What caught my attention was his focus on individual racism; the kind that is easy to see and reminds us (usually) of bygone days when open prejudice was acceptable and often expected. In my own life I have seen a definite decrease in this type of racism. White people seem to be more generally accepting of other races, or at least willing to extend acceptance to individuals.
What’s usually ignored in these discussions is systemic racism and its corollary, white privilege. Interestingly, the ability to focus the conversation on individual action and the request to just get on with things in regards to racism are both signs of white privilege. One part of the definition of white privilege is the “right, advantage, or immunity granted to or enjoyed by white persons beyond the common advantage of others; an exemption in many particular cases from certain burdens or liabilities.”
This is the case in many areas of our society, and none more so than in the application of juvenile justice policy and enforcement. One of the leaders in keeping the question of systemic racism at the forefront of conversations about youth justice is the W. Haywood Burns Institute (BI).
Since 2001, BI has worked to “eliminate racial and ethnic disparity by building a community-centered response to youthful misbehavior that is equitable and restorative.” They work around the country with various stakeholder groups to increase the use of community-based solutions and reduce youth involvement with the system as well as educating authorities and citizens about racial imbalances in the application of the law. The people at the Institute are careful to point out that racial and ethnic disparity is not exactly the same as disproportionate minority contact, since in many areas such disparity exists even when blacks and Latinos make up the majority of the population.
BI’s latest offering is an updated interactive map and related data about youth detention across the country. Black kids were 4.6 times as likely to be locked up. The numbers for Native Americans and Latinos weren’t as skewed, but still big enough to take notice of at 3.2 and 1.8 respectively. Of all youth, around 75 percent are detained for nonviolent offenses.
Take a look at this excellently designed resource. How does your own state fare? I’ll give you a clue. Your state arrests and detains youth of color at a greater rate than it does white kids, and not because white kids are committing fewer offenses. The map shows disparity rates based on race and includes counts and data on detention for nonviolent offenses. The disparity exists across the nation.

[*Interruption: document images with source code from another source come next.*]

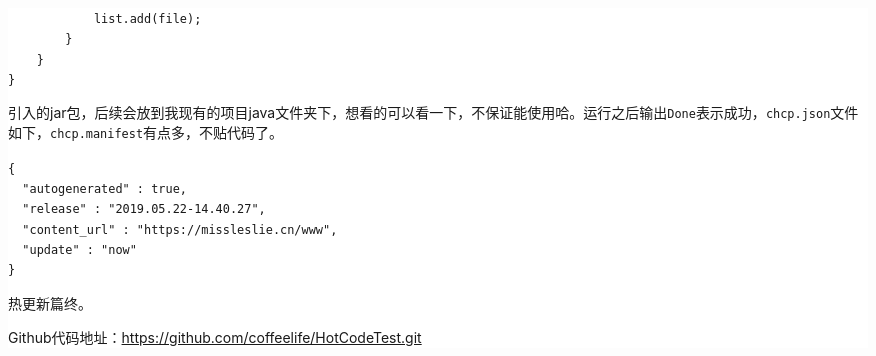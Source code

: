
 ```
			list.add(file);
		}
	}
}
```

引入的jar包，后续会放到我现有的项目java文件夹下，想看的可以看一下，不保证能使用哈。运行之后输出`Done`表示成功，`chcp.json`文件如下，`chcp.manifest`有点多，不贴代码了。

```
{
  "autogenerated" : true,
  "release" : "2019.05.22-14.40.27",
  "content_url" : "https://missleslie.cn/www",
  "update" : "now"
}
```

热更新篇终。

Github代码地址：https://github.com/coffeelife/HotCodeTest.git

We can pretend that personal choice is all that matters. We can ignore the facts, play along with Limbaugh and Hannity and engage in our privilege by choosing not to talk about this. Or we can do our part to keep the facts up front and center in our conversations and decisions, challenging those who remain comfortably ignorant and impacting decision makers at all levels to do the right thing. The choice is ours. Let’s take advantage of that privilege.